Stored data entries
^^^^^^^^^^^^^^^^

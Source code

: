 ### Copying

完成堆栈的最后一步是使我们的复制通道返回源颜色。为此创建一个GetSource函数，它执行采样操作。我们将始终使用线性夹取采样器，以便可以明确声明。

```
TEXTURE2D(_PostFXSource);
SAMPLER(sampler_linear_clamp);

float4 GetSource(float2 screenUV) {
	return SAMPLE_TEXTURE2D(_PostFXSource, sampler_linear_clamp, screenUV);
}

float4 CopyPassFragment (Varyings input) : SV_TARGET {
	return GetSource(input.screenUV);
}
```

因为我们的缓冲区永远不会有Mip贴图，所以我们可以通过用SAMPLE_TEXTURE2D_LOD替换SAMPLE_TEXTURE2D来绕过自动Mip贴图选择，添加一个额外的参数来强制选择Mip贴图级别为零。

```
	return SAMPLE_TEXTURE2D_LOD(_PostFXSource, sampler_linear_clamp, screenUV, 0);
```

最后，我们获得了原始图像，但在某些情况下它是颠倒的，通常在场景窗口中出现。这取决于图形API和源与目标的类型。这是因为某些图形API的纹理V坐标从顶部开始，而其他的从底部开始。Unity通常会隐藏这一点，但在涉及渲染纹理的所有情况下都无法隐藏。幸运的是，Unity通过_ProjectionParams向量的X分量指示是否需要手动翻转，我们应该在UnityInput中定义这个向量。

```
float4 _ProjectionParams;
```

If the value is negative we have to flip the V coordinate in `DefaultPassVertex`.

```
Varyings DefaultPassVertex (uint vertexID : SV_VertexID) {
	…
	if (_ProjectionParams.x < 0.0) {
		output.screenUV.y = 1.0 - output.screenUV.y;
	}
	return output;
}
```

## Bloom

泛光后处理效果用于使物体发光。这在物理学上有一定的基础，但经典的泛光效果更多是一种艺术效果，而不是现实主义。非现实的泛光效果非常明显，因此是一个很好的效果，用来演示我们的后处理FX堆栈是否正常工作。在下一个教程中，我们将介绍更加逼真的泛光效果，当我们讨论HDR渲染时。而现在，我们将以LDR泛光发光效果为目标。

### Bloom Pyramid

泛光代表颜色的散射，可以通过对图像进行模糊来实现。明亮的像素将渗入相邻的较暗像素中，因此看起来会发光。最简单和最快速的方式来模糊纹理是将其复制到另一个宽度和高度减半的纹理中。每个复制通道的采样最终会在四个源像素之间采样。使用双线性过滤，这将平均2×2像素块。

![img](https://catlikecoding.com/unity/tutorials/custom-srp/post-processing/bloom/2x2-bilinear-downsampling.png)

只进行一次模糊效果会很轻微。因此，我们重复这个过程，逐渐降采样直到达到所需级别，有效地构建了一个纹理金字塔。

^^^^^^^^^^^^^^^^

Pull out all lines of the data with the string "screenUV".

float4 GetSource(float2 screenUV) {
	return SAMPLE_TEXTURE2D(_PostFXSource, sampler_linear_clamp, screenUV);
	return GetSource(input.screenUV);
	return SAMPLE_TEXTURE2D_LOD(_PostFXSource, sampler_linear_clamp, screenUV, 0);
		output.screenUV.y = 1.0 - output.screenUV.y;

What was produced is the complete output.